Dr. Cantley will receive the prize, which includes a $50,000 gift, during a ceremony on June 8 at the New York Academy of Sciences in Manhattan. Dr. Cantley, Dr. Harold Varmus, who recently joined Weill Cornell from the National Cancer Institute as the Lewis Thomas University Professor, and other prominent researchers will also give lectures during the event.

"It is a tremendous honor to receive this award," said Dr. Cantley, who is also the Margaret and Herman Sokol Professor in Oncology Research and a professor of cancer biology in medicine at Weill Cornell. "My laboratory discovered PI 3-kinase more than 25 years ago because of its co-purification with a variety of oncoproteins that caused cancers in mice and chickens. It was an unexpected discovery and it took us many years to understand why this enzyme, which produces a low abundant but powerful lipid, caused cancer. We now know that the lipid produced by PI 3-kinase is driving the growth of most human cancers."

Many PI 3-kinase inhibitors are now in clinical trials, and last summer, the first PI 3-kinase inhibitor was approved for treating chronic lymphocytic leukemia based on clinical trials conducted at the Meyer Cancer Center at Weill Cornell Medical College and NewYork-Presbyterian Hospital, Dr. Cantley said.

"It is likely that PI 3-kinase inhibitors will be useful in treating a wide variety of cancers as we learn how to best use these drugs in treating solid tumors," he added. "In accepting this award, I want to acknowledge an incredible group of brilliant students and postdoctoral fellows and collaborators who conducted the research that elucidated the PI 3-kinase pathway and its role in cancer."

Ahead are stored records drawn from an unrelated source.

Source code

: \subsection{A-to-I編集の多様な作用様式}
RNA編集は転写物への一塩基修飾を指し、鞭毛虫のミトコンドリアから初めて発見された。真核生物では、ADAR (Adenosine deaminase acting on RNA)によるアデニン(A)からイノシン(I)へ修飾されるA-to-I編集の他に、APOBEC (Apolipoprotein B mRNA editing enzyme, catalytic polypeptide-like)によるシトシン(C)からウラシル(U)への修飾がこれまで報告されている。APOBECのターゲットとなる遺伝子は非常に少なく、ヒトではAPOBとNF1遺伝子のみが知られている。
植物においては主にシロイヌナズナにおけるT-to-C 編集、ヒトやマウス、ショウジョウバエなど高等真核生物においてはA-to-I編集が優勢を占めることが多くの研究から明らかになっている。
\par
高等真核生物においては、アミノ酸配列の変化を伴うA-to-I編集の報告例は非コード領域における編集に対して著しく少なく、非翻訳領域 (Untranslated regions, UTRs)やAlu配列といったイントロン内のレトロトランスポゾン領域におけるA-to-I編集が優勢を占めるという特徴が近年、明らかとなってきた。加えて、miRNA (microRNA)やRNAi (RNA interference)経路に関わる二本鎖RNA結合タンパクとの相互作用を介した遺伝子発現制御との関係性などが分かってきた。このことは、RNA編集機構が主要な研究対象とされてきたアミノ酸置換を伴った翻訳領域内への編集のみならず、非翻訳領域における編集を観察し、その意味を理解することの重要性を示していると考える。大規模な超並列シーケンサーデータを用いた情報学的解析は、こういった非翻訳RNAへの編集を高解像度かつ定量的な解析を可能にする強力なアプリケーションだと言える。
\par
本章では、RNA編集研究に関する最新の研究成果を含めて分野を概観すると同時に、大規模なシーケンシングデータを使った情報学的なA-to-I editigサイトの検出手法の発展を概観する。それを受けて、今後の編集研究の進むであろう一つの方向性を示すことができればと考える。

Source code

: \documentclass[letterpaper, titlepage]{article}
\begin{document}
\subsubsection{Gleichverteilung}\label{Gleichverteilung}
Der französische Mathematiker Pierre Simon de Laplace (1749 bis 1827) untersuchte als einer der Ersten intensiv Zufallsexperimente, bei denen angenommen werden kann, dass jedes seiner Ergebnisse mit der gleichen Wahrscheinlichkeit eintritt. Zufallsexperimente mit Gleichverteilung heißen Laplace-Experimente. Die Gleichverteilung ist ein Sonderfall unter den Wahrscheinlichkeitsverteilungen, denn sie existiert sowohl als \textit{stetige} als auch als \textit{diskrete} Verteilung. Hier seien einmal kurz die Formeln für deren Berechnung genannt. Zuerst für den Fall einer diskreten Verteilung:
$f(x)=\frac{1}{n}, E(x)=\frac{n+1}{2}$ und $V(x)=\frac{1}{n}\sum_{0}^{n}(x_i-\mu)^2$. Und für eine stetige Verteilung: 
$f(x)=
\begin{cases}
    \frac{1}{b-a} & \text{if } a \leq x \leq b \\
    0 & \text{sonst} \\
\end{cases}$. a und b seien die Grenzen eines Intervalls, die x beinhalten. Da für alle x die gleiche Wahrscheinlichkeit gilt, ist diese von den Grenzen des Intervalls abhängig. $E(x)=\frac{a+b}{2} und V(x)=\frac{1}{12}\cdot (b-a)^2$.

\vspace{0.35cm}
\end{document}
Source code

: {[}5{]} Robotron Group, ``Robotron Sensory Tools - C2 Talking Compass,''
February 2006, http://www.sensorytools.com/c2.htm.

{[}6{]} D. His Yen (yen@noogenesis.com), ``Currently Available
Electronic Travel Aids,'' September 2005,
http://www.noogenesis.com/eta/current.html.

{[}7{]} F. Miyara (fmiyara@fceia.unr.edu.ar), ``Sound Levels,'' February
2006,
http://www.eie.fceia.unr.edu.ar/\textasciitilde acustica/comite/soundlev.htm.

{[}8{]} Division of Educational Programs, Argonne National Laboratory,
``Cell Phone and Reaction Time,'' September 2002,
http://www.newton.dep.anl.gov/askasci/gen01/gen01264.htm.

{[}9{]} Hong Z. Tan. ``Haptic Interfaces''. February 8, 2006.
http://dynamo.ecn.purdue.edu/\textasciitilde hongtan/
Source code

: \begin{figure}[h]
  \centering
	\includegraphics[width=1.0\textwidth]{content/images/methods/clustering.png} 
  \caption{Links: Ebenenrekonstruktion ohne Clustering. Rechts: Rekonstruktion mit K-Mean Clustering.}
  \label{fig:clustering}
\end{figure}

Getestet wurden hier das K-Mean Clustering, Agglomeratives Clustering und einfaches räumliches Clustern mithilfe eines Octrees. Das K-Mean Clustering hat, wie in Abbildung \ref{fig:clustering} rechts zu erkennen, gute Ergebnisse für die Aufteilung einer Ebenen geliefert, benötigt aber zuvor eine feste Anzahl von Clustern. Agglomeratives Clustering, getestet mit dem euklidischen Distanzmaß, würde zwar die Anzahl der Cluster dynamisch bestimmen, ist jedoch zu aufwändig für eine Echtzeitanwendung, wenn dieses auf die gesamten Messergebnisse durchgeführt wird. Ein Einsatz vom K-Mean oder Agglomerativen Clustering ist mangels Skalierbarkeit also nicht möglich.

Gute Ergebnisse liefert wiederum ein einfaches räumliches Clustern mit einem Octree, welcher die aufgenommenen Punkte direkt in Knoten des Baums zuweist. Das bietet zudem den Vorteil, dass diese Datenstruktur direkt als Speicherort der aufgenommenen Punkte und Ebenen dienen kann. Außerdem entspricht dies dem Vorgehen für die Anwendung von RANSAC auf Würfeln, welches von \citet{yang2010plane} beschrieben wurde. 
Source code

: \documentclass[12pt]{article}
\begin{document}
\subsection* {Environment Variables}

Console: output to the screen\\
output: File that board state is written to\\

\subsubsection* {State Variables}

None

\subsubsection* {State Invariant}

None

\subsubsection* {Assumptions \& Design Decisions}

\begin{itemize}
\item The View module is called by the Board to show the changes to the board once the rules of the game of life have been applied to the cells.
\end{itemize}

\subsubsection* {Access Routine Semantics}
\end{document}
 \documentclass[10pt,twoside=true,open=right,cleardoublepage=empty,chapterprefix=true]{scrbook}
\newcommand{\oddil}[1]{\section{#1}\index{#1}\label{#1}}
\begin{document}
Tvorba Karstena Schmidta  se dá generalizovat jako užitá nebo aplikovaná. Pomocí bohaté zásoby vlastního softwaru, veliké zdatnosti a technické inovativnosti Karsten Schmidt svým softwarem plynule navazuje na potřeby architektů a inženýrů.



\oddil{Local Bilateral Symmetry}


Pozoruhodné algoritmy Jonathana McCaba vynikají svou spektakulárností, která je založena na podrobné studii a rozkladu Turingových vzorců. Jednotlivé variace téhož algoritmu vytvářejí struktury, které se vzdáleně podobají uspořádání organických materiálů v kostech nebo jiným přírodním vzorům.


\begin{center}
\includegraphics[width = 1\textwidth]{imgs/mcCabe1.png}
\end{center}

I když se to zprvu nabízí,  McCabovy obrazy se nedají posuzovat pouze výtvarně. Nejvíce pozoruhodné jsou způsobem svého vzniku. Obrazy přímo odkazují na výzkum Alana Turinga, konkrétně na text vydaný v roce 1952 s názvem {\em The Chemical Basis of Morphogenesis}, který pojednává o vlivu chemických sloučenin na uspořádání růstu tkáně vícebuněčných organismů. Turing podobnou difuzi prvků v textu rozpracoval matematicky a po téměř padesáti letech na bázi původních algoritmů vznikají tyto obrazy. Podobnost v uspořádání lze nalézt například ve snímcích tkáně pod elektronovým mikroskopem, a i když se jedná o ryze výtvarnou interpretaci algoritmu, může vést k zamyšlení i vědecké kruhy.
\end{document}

Additional Awards and Honors

Dr. David Boyajian, an assistant professor of radiology, was recognized in October and December by NewYork-Presbyterian/Weill Cornell Medical Center with a Quality and Patient Safety Star Award (QPStar). The QPStar recognizes individual staff or teams across all disciplines that improve patient outcomes and prevent patient harm.

Dr. Ronald Crystal, chairman of the Department of Genetic Medicine, the Bruce Webster Professor of Internal Medicine and a professor of medicine and of genetic medicine, was invited to Drexel University College of Medicine as the Robert F. Johnston, MD Memorial Visiting Professor and gave the lecture, "Using the Genome as a Drug," on Oct. 22.

Dr. Costantino Iadecola, director of the Feil Family Brain and Mind Research Institute, the Anne Parrish Titzell Professor of Neurology and a professor of neuroscience, gave the keynote address at the 2014 Brain Ischemia and Stroke Conference on Dec. 10 in Rome, Italy. The talk was titled "Innate Immunity and Neurovascular Homeostasis: From Stroke to Neurodegeneration." The conference was organized by the University of Rome and Mario Negri Institute to encourage the integration of basic and clinical research through exchanging ideas with scientists and clinicians across the world.